**WHAT IS REQUIRED**
Omit the images and return the remaining entries unchanged.

### RAW DATA

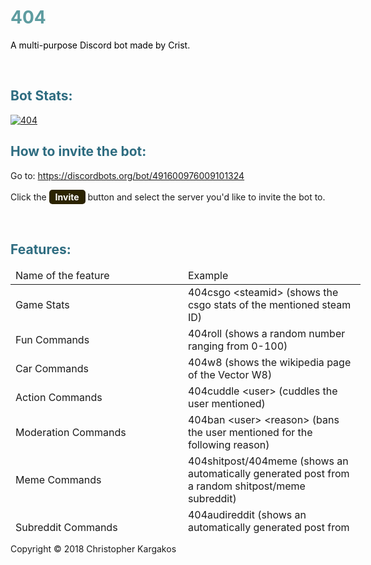 <h1 style="color: #5e9ca0;">404</h1>
<p><span style="color: #ffff00;"><span style="color: #000000;">A multi-purpose Discord bot made by Crist.</span></span></p>
<p>&nbsp;</p>
<h2 style="color: #2e6c80;">Bot Stats:</h2>
<a href="https://discordbots.org/bot/491600976009101324" >
  <img src="https://discordbots.org/api/widget/491600976009101324.svg" alt="404" />
</a>
<h2 style="color: #2e6c80;">How to invite the bot:</h2>
<p>Go to:&nbsp;<a href="https://discordbots.org/bot/491600976009101324">https://discordbots.org/bot/491600976009101324</a></p>
<p>Click the <span style="background-color: #2b2301; color: #fff; display: inline-block; padding: 3px 10px; font-weight: bold; border-radius: 5px;">Invite</span> button and select the server you'd like to invite the bot to.</p>
<p>&nbsp;</p>
<h2 style="color: #2e6c80;">Features:</h2>
<table class="editorDemoTable" style="height: 425px; width: 560px;">
<thead>
<tr>
<td style="width: 266px;">Name of the feature</td>
<td style="width: 271.333px;">Example</td>
</tr>
</thead>
<tbody>
<tr>
<td style="width: 266px;">Game Stats</td>
<td style="width: 271.333px;">404csgo &lt;steamid&gt; (shows the csgo stats of the mentioned steam ID)</td>
</tr>
<tr>
<td style="width: 266px;">Fun Commands</td>
<td style="width: 271.333px;">404roll (shows a random number ranging from 0-100)</td>
</tr>
<tr>
<td style="width: 266px;">Car Commands</td>
<td style="width: 271.333px;">404w8 (shows the wikipedia page of the Vector W8)</td>
</tr>
<tr>
<td style="width: 266px;">Action Commands</td>
<td style="width: 271.333px;">404cuddle &lt;user&gt; (cuddles the user mentioned)</td>
</tr>
<tr>
<td style="width: 266px;">Moderation Commands</td>
<td style="width: 271.333px;">404ban &lt;user&gt; &lt;reason&gt; (bans the user mentioned for the following reason)</td>
</tr>
<tr>
<td style="width: 266px;">Meme Commands</td>
<td style="width: 271.333px;">404shitpost/404meme (shows an automatically generated post from a random shitpost/meme subreddit)</td>
</tr>
<tr>
<td style="width: 266px;">Subreddit Commands</td>
<td style="width: 271.333px;">404audireddit (shows an automatically generated post from the r/audi subreddit)</td>
</tr>
<tr>
<td style="width: 266px;">&nbsp;Image Generation Commands</td>
<td style="width: 271.333px;">404generatewp (generates a random anime wallpaper)</td>
</tr>
<tr>
<td style="width: 266px;">&nbsp;NSFW Commands</td>
<td style="width: 271.333px;">404lewdneko (shows an nsfw image of a neko (catgirl))</td>
</tr>
</tbody>
</table>

Copyright © 2018 Christopher Kargakos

######

**ANSWER SPACE**
 <h1 style="color: #5e9ca0;">404</h1>
<p><span style="color: #ffff00;"><span style="color: #000000;">A multi-purpose Discord bot made by Crist.</span></span></p>
<p>&nbsp;</p>
<h2 style="color: #2e6c80;">Bot Stats:</h2>
<a href="https://discordbots.org/bot/491600976009101324" >
  <img src="https://discordbots.org/api/widget/491600976009101324.svg" alt="404" />
</a>
<h2 style="color: #2e6c80;">How to invite the bot:</h2>
<p>Go to:&nbsp;<a href="https://discordbots.org/bot/491600976009101324">https://discordbots.org/bot/491600976009101324</a></p>
<p>Click the <span style="background-color: #2b2301; color: #fff; display: inline-block; padding: 3px 10px; font-weight: bold; border-radius: 5px;">Invite</span> button and select the server you'd like to invite the bot to.</p>
<p>&nbsp;</p>
<h2 style="color: #2e6c80;">Features:</h2>
<table class="editorDemoTable" style="height: 425px; width: 560px;">
<thead>
<tr>
<td style="width: 266px;">Name of the feature</td>
<td style="width: 271.333px;">Example</td>
</tr>
</thead>
<tbody>
<tr>
<td style="width: 266px;">Game Stats</td>
<td style="width: 271.333px;">404csgo &lt;steamid&gt; (shows the csgo stats of the mentioned steam ID)</td>
</tr>
<tr>
<td style="width: 266px;">Fun Commands</td>
<td style="width: 271.333px;">404roll (shows a random number ranging from 0-100)</td>
</tr>
<tr>
<td style="width: 266px;">Car Commands</td>
<td style="width: 271.333px;">404w8 (shows the wikipedia page of the Vector W8)</td>
</tr>
<tr>
<td style="width: 266px;">Action Commands</td>
<td style="width: 271.333px;">404cuddle &lt;user&gt; (cuddles the user mentioned)</td>
</tr>
<tr>
<td style="width: 266px;">Moderation Commands</td>
<td style="width: 271.333px;">404ban &lt;user&gt; &lt;reason&gt; (bans the user mentioned for the following reason)</td>
</tr>
<tr>
<td style="width: 266px;">Meme Commands</td>
<td style="width: 271.333px;">404shitpost/404meme (shows an automatically generated post from a random shitpost/meme subreddit)</td>
</tr>
<tr>
<td style="width: 266px;">Subreddit Commands</td>
<td style="width: 271.333px;">404audireddit (shows an automatically generated post from the r/audi subreddit)</td>
</tr>
<tr>
<td style="width: 266px;">&nbsp;Image Generation Commands</td>
<td style="width: 271.333px;">404generatewp (generates a random anime wallpaper)</td>
</tr>
<tr>
<td style="width: 266px;">&nbsp;NSFW Commands</td>
<td style="width: 271.333px;">404lewdneko (shows an nsfw image of a neko (catgirl))</td>
</tr>
</tbody>
</table>

Copyright © 2018 Christopher Kargakos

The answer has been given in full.